I am planning on having a go with all the stuff, all it needs is a good clean up and some chems/paper and I should be ready to go, the garage can be easily converted to a darkroom for the wet printing part.
 
Who'd a thunk it, something on the Guardian website it actually liked.

Nice little film, shame it wasn't a lot longer.
 
I enjoyed that.

Thanks Liam :)
 
Oh wow there are some SERIOUS pieces of kit there, no Gnome or Krokus ****! Back in the day most of us could only dream about having a go with anything that good. "An enlarger is JUST a box with a light in it". Yea right, like a camera is just a thing holding your lens, shutter and film together!
In the end quality pays.

Whatever happened to D163?
 
That was pretty interesting. Never had a go with darkroom kit myself. My dad got rid of his when I was too young to be interested and the only time I've seen one since was in a charity shop in Sheffield. What seemed to be a full set of stuff was going for about £20. It took a lot of self control not to take the lot. Eventually I had to concede that I didn't have the space to use it and therefore it wasn't worth carrying the whole lot around with me for several hours then trying to get it home on the train without dropping or breaking anything.
 
I for one am not sad to see the back of the darkroom... Fingers stinking, having nasty smelling stop bath.... and contantly drying and faffing around with wet chemicals to produce the same thing I do now at the press of a button. Nostalgia aint what it used to be....:)
 
Interesting article, was wondering how he lit them.
I don't miss my darkroom for commercial work one bit, but really miss spending a day doing a 20"x24" fibre based print.
I'm fighting hard (and loosing) not to set one up again, what with the price of Devere's at peanuts compared to what they used to be.

Drum scanning is perfect, but it's a sterile part of the image process for me.
 
I for one am not sad to see the back of the darkroom... Fingers stinking, having nasty smelling stop bath.... and contantly drying and faffing around with wet chemicals to produce the same thing I do now at the press of a button. Nostalgia aint what it used to be....:)

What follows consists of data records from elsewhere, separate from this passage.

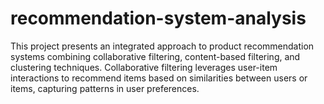 # recommendation-system-analysis
This project presents an integrated approach to product recommendation systems combining collaborative filtering, content-based filtering, and clustering techniques. Collaborative filtering leverages user-item interactions to recommend items based on similarities between users or items, capturing patterns in user preferences.
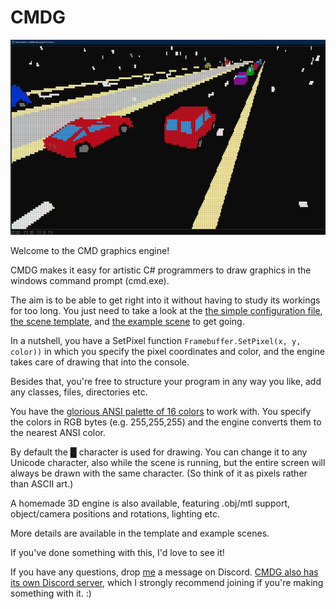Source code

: # CMDG

![cover image](https://github.com/Byproduct/CMDG/blob/main/cover_image_small.png)

Welcome to the CMD graphics engine!

CMDG makes it easy for artistic C# programmers to draw graphics in the windows command prompt (cmd.exe). 

The aim is to be able to get right into it without having to study its workings for too long. You just need to take a look at the [the simple configuration file](https://github.com/Byproduct/CMDG/blob/main/CMDG/Config.cs), [the scene template](https://github.com/Byproduct/CMDG/blob/main/CMDG/Scenes/SceneTemplate.cs), and [the example scene](https://github.com/Byproduct/CMDG/blob/main/CMDG/Scenes/Example2D.cs) to get going.

In a nutshell, you have a SetPixel function
`Framebuffer.SetPixel(x, y, color))`
in which you specify the pixel coordinates and color, and the engine takes care of drawing that into the console. 

Besides that, you're free to structure your program in any way you like, add any classes, files, directories etc.

You have the [glorious ANSI palette of 16 colors](https://github.com/Byproduct/CMDG/blob/main/CMDG/Help/palette.png) to work with. You specify the colors in RGB bytes (e.g. 255,255,255) and the engine converts them to the nearest ANSI color.

By default the █ character is used for drawing. You can change it to any Unicode character, also while the scene is running, but the entire screen will always be drawn with the same character. (So think of it as pixels rather than ASCII art.)

A homemade 3D engine is also available, featuring .obj/mtl support, object/camera positions and rotations, lighting etc.  

More details are available in the template and example scenes.

If you've done something with this, I'd love to see it!

If you have any questions, drop [me](http://discordapp.com/users/244907716231954442) a message on Discord. [CMDG also has its own Discord server](https://discord.gg/8j8auPha), which I strongly recommend joining if you're making something with it. :)
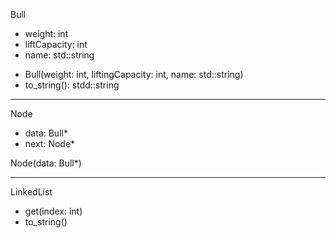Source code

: Bull

- weight: int
- liftCapacity: int
- name: std::string

+ Bull(weight: int, liftingCapacity: int, name: std::string)
+ to_string(): stdd::string

--------------------------------------------------------------------

Node

- data: Bull*
- next: Node*

Node(data: Bull*)

--------------------------------------------------------------------

LinkedList

+ get(index: int)
+ to_string()
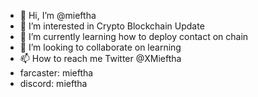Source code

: - 👋 Hi, I’m @mieftha
- 👀 I’m interested in Crypto Blockchain Update
- 🌱 I’m currently learning how to deploy contact on chain
- 💞️ I’m looking to collaborate on learning 
- 📫 How to reach me Twitter @XMieftha
- farcaster: mieftha
- discord: mieftha
  

<!---
mieftha/mieftha is a ✨ special ✨ repository because its `README.md` (this file) appears on your GitHub profile.
You can click the Preview link to take a look at your changes.
--->
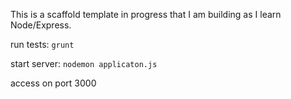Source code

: This is a scaffold template in progress that I am building as I learn Node/Express.

run tests: `grunt`

start server: `nodemon applicaton.js`

access on port 3000
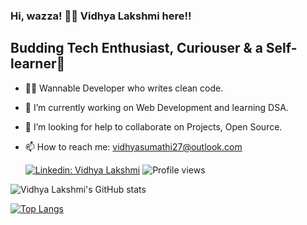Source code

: ### Hi, wazza! 🙋‍♀️ Vidhya Lakshmi here!!
## Budding Tech Enthusiast, Curiouser & a Self-learner🌱 

* 👩‍💻 Wannable Developer who writes clean code.
* 🔭 I’m currently working on Web Development and learning DSA.
* 🤔 I’m looking for help to collaborate on Projects, Open Source. 
* 📫 How to reach me: vidhyasumathi27@outlook.com

    [![Linkedin: Vidhya Lakshmi](https://img.shields.io/badge/-LinkedIn-blue?style=flat-square&logo=Linkedin&logoColor=white)](http://www.linkedin.com/in/vidhya-l-1aaab61b90)
    ![Profile views](https://gpvc.arturio.dev/vid-27)


![Vidhya Lakshmi's GitHub stats](https://github-readme-stats.vercel.app/api?username=vid-27&show_icons=true&theme=dark)

[![Top Langs](https://github-readme-stats.vercel.app/api/top-langs/?username=Vid-27&layout=compact&card_width=500&theme=dark)](https://github.com/anuraghazra/github-readme-stats)
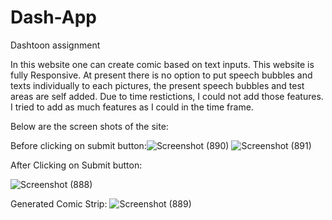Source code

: # Dash-App
Dashtoon assignment

In this website one can create comic based on text inputs.
This website is fully Responsive.
At present there is no option to put speech bubbles and texts individually to each pictures, the present speech bubbles and test areas are self added. Due to time restictions, I could not add those features. I tried to add as much features as I could in the time frame.

Below are the screen shots of the site:

Before clicking on submit button:![Screenshot (890)](https://github.com/Vivekkr83/Dash/assets/75994974/e77eb586-86e9-45a6-aa3c-f2bb10cb9098)
![Screenshot (891)](https://github.com/Vivekkr83/Dash/assets/75994974/f13ecf5e-92c4-4d64-953b-14dbc61a8554)

After Clicking on Submit button:

![Screenshot (888)](https://github.com/Vivekkr83/Dash/assets/75994974/b41fe7fe-e641-4204-8c2d-3fe65aea9b28)

Generated Comic Strip:
![Screenshot (889)](https://github.com/Vivekkr83/Dash/assets/75994974/53d3d6cd-a705-4b1d-aa03-6060aee6eedf)

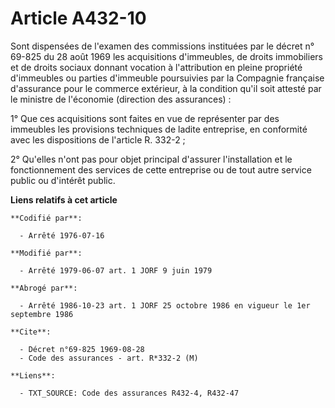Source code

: # Article A432-10

Sont dispensées de l'examen des commissions instituées par le décret n° 69-825 du 28 août 1969 les acquisitions d'immeubles,
de droits immobiliers et de droits sociaux donnant vocation à l'attribution en pleine propriété d'immeubles ou parties
d'immeuble poursuivies par la Compagnie française d'assurance pour le commerce extérieur, à la condition qu'il soit attesté
par le ministre de l'économie (direction des assurances) :

1° Que ces acquisitions sont faites en vue de représenter par des immeubles les provisions techniques de ladite entreprise,
en conformité avec les dispositions de l'article R. 332-2 ;

2° Qu'elles n'ont pas pour objet principal d'assurer l'installation et le fonctionnement des services de cette entreprise ou
de tout autre service public ou d'intérêt public.

**Liens relatifs à cet article**

	**Codifié par**:

	  - Arrêté 1976-07-16

	**Modifié par**:

	  - Arrêté 1979-06-07 art. 1 JORF 9 juin 1979

	**Abrogé par**:

	  - Arrêté 1986-10-23 art. 1 JORF 25 octobre 1986 en vigueur le 1er septembre 1986

	**Cite**:

	  - Décret n°69-825 1969-08-28
	  - Code des assurances - art. R*332-2 (M)

	**Liens**:

	  - TXT_SOURCE: Code des assurances R432-4, R432-47

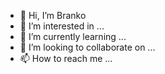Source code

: - 👋 Hi, I’m Branko
- 👀 I’m interested in ...
- 🌱 I’m currently learning ...
- 💞️ I’m looking to collaborate on ...
- 📫 How to reach me ...

<!---
dev-BrankoS/dev-BrankoS is a ✨ special ✨ repository because its `README.md` (this file) appears on your GitHub profile.
You can click the Preview link to take a look at your changes.
--->
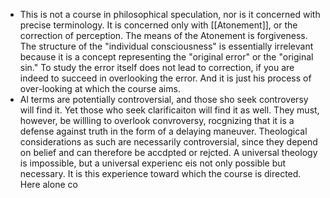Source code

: - This is not a course in philosophical speculation, nor is it concerned with precise terminology. It is concerned only with [[Atonement]], or the correction of perception. The means of the Atonement is forgiveness. The structure of the "individual consciousness" is essentially irrelevant because it is a concept representing the "original error" or the "original sin." To study the error itself does not lead to correction, if you are indeed to succeed in overlooking the error. And it is just his process of over-looking at which the course aims.
- Al terms are potentially controversial, and those sho seek controversy will find it. Yet those who seek clarificaiton will find it as well. They must, however, be willling to overlook convroversy, rocgnizing that it is a defense against truth in the form of a delaying maneuver. Theological considerations as such are necessarily controversial, since they depend on belief and can therefore be accdpted or rejcted. A universal theology is impossible, but a universal experienc eis not only possible but necessary. It is this experience toward which the course is directed. Here alone co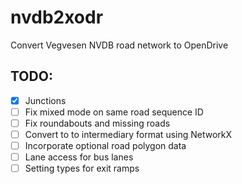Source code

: # nvdb2xodr
Convert Vegvesen NVDB road network to OpenDrive

## TODO:
- [x] Junctions
- [ ] Fix mixed mode on same road sequence ID
- [ ] Fix roundabouts and missing roads
- [ ] Convert to to intermediary format using NetworkX
- [ ] Incorporate optional road polygon data
- [ ] Lane access for bus lanes
- [ ] Setting types for exit ramps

I'm back in the darkroom after a 20 year break, and I love it! For interest I've printed a neg on Multigrade FB and sent a scan of the same neg away to Illford for them to digitally print it on silver gelatin photographic paper. The quality of the darkroom print wins by a country mile. However, I'm glad I don't have to do everything photographically in the darkroom.
 
I Built a Darkroom in a small cupboard in my parents flat. I'm 23,i dont have the nostalgia like those who were forced to use the darkroom to print everything back in the Film days. I love my Darkroom,I can print right up to 6x7(120) and colour,but i havent learned that just yet. It cost me £200 in total to build it, im trying to get a few of my photography friends back into shooting film. Last time they did it was college,but im failing. Great Video,It really made me think...Now back to my Darkroom :p
 
Make sure you buy anything ilford before the price rise at the start of February! I just bought a box of 8x10 paper :D
 
I for one am not sad to see the back of the darkroom... Fingers stinking, having nasty smelling stop bath.... and contantly drying and faffing around with wet chemicals to produce the same thing I do now at the press of a button. Nostalgia aint what it used to be....:)

Ahh that brings back memories, I always hated the smell of the fixer :puke:

I remember I once put the negative (once developed) in the enlarger the wrong way on a photo of an ancient bridge took me ages to fathem why it looked wrong.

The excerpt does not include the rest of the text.